## Data listing
☆ ☆ ☆ ☆

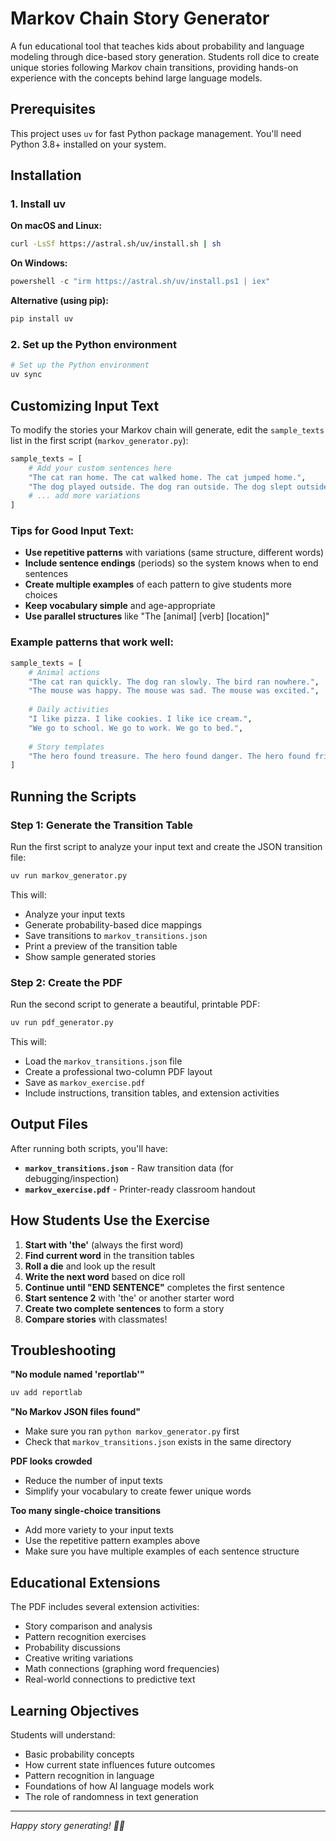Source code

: # Markov Chain Story Generator

A fun educational tool that teaches kids about probability and language modeling through dice-based story generation. Students roll dice to create unique stories following Markov chain transitions, providing hands-on experience with the concepts behind large language models.

## Prerequisites

This project uses `uv` for fast Python package management. You'll need Python 3.8+ installed on your system.

## Installation

### 1. Install uv

**On macOS and Linux:**
```bash
curl -LsSf https://astral.sh/uv/install.sh | sh
```

**On Windows:**
```powershell
powershell -c "irm https://astral.sh/uv/install.ps1 | iex"
```

**Alternative (using pip):**
```bash
pip install uv
```

### 2. Set up the Python environment

```bash
# Set up the Python environment
uv sync 
```

## Customizing Input Text

To modify the stories your Markov chain will generate, edit the `sample_texts` list in the first script (`markov_generator.py`):

```python
sample_texts = [
    # Add your custom sentences here
    "The cat ran home. The cat walked home. The cat jumped home.",
    "The dog played outside. The dog ran outside. The dog slept outside.",
    # ... add more variations
]
```

### Tips for Good Input Text:

- **Use repetitive patterns** with variations (same structure, different words)
- **Include sentence endings** (periods) so the system knows when to end sentences
- **Create multiple examples** of each pattern to give students more choices
- **Keep vocabulary simple** and age-appropriate
- **Use parallel structures** like "The [animal] [verb] [location]"

### Example patterns that work well:

```python
sample_texts = [
    # Animal actions
    "The cat ran quickly. The dog ran slowly. The bird ran nowhere.",
    "The mouse was happy. The mouse was sad. The mouse was excited.",
    
    # Daily activities  
    "I like pizza. I like cookies. I like ice cream.",
    "We go to school. We go to work. We go to bed.",
    
    # Story templates
    "The hero found treasure. The hero found danger. The hero found friends.",
]
```

## Running the Scripts

### Step 1: Generate the Transition Table

Run the first script to analyze your input text and create the JSON transition file:

```bash
uv run markov_generator.py
```

This will:
- Analyze your input texts
- Generate probability-based dice mappings
- Save transitions to `markov_transitions.json`
- Print a preview of the transition table
- Show sample generated stories

### Step 2: Create the PDF

Run the second script to generate a beautiful, printable PDF:

```bash
uv run pdf_generator.py
```

This will:
- Load the `markov_transitions.json` file
- Create a professional two-column PDF layout
- Save as `markov_exercise.pdf`
- Include instructions, transition tables, and extension activities

## Output Files

After running both scripts, you'll have:

- **`markov_transitions.json`** - Raw transition data (for debugging/inspection)
- **`markov_exercise.pdf`** - Printer-ready classroom handout

## How Students Use the Exercise

1. **Start with 'the'** (always the first word)
2. **Find current word** in the transition tables
3. **Roll a die** and look up the result
4. **Write the next word** based on dice roll
5. **Continue until "END SENTENCE"** completes the first sentence  
6. **Start sentence 2** with 'the' or another starter word
7. **Create two complete sentences** to form a story
8. **Compare stories** with classmates!

## Troubleshooting

**"No module named 'reportlab'"**
```bash
uv add reportlab
```

**"No Markov JSON files found"**
- Make sure you ran `python markov_generator.py` first
- Check that `markov_transitions.json` exists in the same directory

**PDF looks crowded**
- Reduce the number of input texts
- Simplify your vocabulary to create fewer unique words

**Too many single-choice transitions**
- Add more variety to your input texts
- Use the repetitive pattern examples above
- Make sure you have multiple examples of each sentence structure

## Educational Extensions

The PDF includes several extension activities:
- Story comparison and analysis
- Pattern recognition exercises  
- Probability discussions
- Creative writing variations
- Math connections (graphing word frequencies)
- Real-world connections to predictive text

## Learning Objectives

Students will understand:
- Basic probability concepts
- How current state influences future outcomes
- Pattern recognition in language
- Foundations of how AI language models work
- The role of randomness in text generation

---

*Happy story generating! 🎲📖*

☆ ☆ ☆ ☆

Could you transcribe the entries above word for word, from the line with "- Create a professional two-column PDF layout" down to the line with "- Make sure you ran", keeping both?

## Exercise solution
- Create a professional two-column PDF layout
- Save as `markov_exercise.pdf`
- Include instructions, transition tables, and extension activities

## Output Files

After running both scripts, you'll have:

- **`markov_transitions.json`** - Raw transition data (for debugging/inspection)
- **`markov_exercise.pdf`** - Printer-ready classroom handout

## How Students Use the Exercise

1. **Start with 'the'** (always the first word)
2. **Find current word** in the transition tables
3. **Roll a die** and look up the result
4. **Write the next word** based on dice roll
5. **Continue until "END SENTENCE"** completes the first sentence  
6. **Start sentence 2** with 'the' or another starter word
7. **Create two complete sentences** to form a story
8. **Compare stories** with classmates!

## Troubleshooting

**"No module named 'reportlab'"**
```bash
uv add reportlab
```

**"No Markov JSON files found"**
- Make sure you ran `python markov_generator.py` first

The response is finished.